During the endless dreary hours since she’d woken, her only companions had been the silent and ever-watchful giants and the little maids who had helped her dress and served her dinner in the parlor. As the day had limped on toward twilight with no sign of her arrogant lover, she’d stifled her unhappiness and instead summoned righteous anger.
He had no right to treat her as he did. She couldn’t allow this situation to continue. The duke wasn’t a heathen savage. Surely she could dredge some chivalry from his black soul and persuade him to release her.

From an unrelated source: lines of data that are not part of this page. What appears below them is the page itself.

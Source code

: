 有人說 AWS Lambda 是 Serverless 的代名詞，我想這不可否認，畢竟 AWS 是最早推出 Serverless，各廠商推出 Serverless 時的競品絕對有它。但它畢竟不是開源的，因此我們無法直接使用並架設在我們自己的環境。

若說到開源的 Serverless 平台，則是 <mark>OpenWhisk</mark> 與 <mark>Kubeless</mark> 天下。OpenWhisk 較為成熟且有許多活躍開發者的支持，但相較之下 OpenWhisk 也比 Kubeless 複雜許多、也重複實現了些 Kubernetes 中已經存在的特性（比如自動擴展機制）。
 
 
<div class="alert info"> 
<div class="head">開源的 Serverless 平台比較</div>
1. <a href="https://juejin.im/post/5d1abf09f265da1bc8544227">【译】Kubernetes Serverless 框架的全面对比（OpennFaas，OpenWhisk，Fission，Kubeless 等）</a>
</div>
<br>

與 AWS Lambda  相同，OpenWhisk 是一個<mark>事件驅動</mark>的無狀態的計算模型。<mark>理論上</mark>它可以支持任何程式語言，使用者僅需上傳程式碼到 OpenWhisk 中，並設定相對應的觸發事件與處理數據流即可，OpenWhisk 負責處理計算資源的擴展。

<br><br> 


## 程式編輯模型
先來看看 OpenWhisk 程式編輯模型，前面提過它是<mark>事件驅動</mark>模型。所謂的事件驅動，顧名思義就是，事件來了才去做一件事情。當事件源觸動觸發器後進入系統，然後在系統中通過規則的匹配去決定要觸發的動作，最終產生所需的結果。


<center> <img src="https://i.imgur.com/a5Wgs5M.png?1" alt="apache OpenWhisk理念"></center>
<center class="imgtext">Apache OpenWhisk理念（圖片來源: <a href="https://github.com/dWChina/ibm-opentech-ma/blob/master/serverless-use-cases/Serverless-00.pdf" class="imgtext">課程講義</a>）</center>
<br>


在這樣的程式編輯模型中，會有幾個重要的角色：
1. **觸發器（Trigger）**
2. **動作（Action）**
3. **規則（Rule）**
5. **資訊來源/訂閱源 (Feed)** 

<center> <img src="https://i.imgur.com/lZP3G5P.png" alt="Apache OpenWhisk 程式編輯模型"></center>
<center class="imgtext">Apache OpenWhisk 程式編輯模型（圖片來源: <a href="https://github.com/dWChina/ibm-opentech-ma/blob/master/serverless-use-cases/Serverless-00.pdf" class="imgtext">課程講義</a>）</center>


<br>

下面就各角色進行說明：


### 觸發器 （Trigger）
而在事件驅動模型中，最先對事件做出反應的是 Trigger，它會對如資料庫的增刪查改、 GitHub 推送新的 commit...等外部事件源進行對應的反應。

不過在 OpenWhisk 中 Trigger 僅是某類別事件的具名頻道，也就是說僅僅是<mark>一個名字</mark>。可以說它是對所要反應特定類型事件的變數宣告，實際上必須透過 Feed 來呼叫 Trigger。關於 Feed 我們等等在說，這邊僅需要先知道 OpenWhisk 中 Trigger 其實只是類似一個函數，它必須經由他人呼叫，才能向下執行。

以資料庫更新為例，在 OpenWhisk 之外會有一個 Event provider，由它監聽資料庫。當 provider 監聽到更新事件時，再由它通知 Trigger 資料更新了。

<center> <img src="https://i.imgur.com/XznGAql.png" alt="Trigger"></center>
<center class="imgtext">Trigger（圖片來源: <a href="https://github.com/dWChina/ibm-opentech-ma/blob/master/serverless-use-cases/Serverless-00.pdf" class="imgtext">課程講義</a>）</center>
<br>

She wore the least provocative of the gowns Kylemore had ordered, a dashing cobalt merino with black military-style frogging—not totally inappropriate, as she intended to fight.
She resented the loss of her widow’s weeds, although the dress had been ruined past repair on the rough journey to this godforsaken wilderness. At least it had been hers, paid for with her own labor, no matter if the money had originally been Kylemore’s. She abominated the way every moment in this valley leeched away a little more of her independence.
As she watched the light fade over the loch and the mountains, the magnificence of the landscape struck her as ominous, hostile to humanity. No wonder so few people lived in this oppressive emptiness. She shivered and drew her cream cashmere shawl closer around her, although the evening wasn’t cold and a fire burned in the grate.
Kylemore paused in the doorway, and she saw him take in the scene with one single, scowling glance.
“What is the meaning of this?” he snapped. “Take off that dress, let down your hair and get into bed now.”
Clearly her defiance hadn’t escaped him. She’d expected him to be annoyed; she’d even planned on it.
He moved across to lean against the dresser. She rose and linked her hands in front of her to control their trembling.
“I’m tired of being led like a lamb to the slaughter, Your Grace,” she said firmly. “Your claim on my body ceased at the end of our contract in London.”
“I told you what I want.” He folded his arms implacably over his half-open linen shirt.